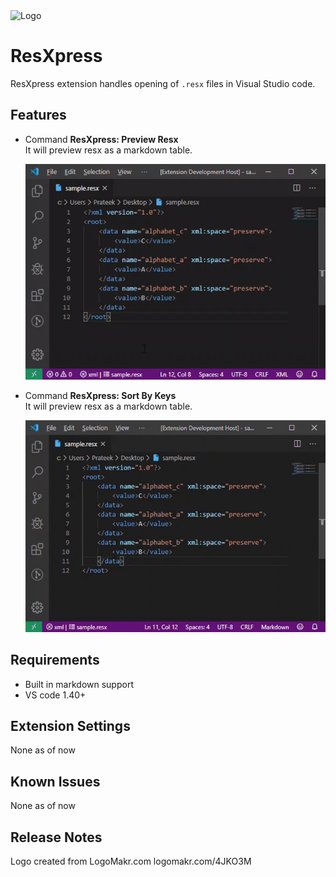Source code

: <img src="https://raw.githubusercontent.com/pmahend1/resxpress/master/images/logo.png" alt="Logo" width="250" height="250">

# ResXpress
ResXpress extension handles opening of `.resx` files in Visual Studio code.

## Features

- Command **ResXpress: Preview Resx**  
  It will preview resx as a markdown table.  

  ![Screenshot1](https://raw.githubusercontent.com/pmahend1/resxpress/master/images/preview.gif "Preview Resx")  

- Command **ResXpress: Sort By Keys**  
  It will preview resx as a markdown table.  

  ![Screenshot2](https://raw.githubusercontent.com/pmahend1/resxpress/master/images/sortByKeys.gif "Sort By Keys")  

## Requirements

- Built in markdown support
- VS code 1.40+

## Extension Settings

None as of now

## Known Issues

None as of now 

## Release Notes




Logo created from LogoMakr.com
logomakr.com/4JKO3M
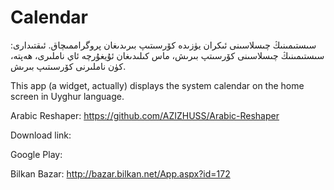Calendar
========

سىستىمىنىڭ چىسلاسىنى ئىكران يۈزىدە كۆرسىتىپ بىرىدىغان پروگراممىچاق. 
ئىقتىدارى: سىستىمىنىڭ چىسلاسىنى كۆرسىتپ بىرىش، ماس كىلىدىغان ئۇيغۇرچە ئاي ناملىرى، ھەپتە، كۈن ناملىرنى كۆرسىتىپ بىرىش.

This app (a widget, actually) displays the system calendar on the home screen in Uyghur language.

Arabic Reshaper:
https://github.com/AZIZHUSS/Arabic-Reshaper

Download link: 

Google Play:

Bilkan Bazar: http://bazar.bilkan.net/App.aspx?id=172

□ □ □ □ □ □ □

Exercise aim:
Copy the records above precisely, and leave every image out of the copy.

Task solution:
Source code

: <img src="https://raw.githubusercontent.com/pmahend1/resxpress/master/images/logo.png" alt="Logo" width="250" height="250">

# ResXpress
ResXpress extension handles opening of `.resx` files in Visual Studio code.

## Features

- Command **ResXpress: Preview Resx**  
  It will preview resx as a markdown table.  

  ![Screenshot1](https://raw.githubusercontent.com/pmahend1/resxpress/master/images/preview.gif "Preview Resx")  

- Command **ResXpress: Sort By Keys**  
  It will preview resx as a markdown table.  

  ![Screenshot2](https://raw.githubusercontent.com/pmahend1/resxpress/master/images/sortByKeys.gif "Sort By Keys")  

## Requirements

- Built in markdown support
- VS code 1.40+

## Extension Settings

None as of now

## Known Issues

None as of now 

## Release Notes




Logo created from LogoMakr.com
logomakr.com/4JKO3M
Calendar
========

سىستىمىنىڭ چىسلاسىنى ئىكران يۈزىدە كۆرسىتىپ بىرىدىغان پروگراممىچاق. 
ئىقتىدارى: سىستىمىنىڭ چىسلاسىنى كۆرسىتپ بىرىش، ماس كىلىدىغان ئۇيغۇرچە ئاي ناملىرى، ھەپتە، كۈن ناملىرنى كۆرسىتىپ بىرىش.

This app (a widget, actually) displays the system calendar on the home screen in Uyghur language.

Arabic Reshaper:
https://github.com/AZIZHUSS/Arabic-Reshaper

Download link: 

Google Play:

Bilkan Bazar: http://bazar.bilkan.net/App.aspx?id=172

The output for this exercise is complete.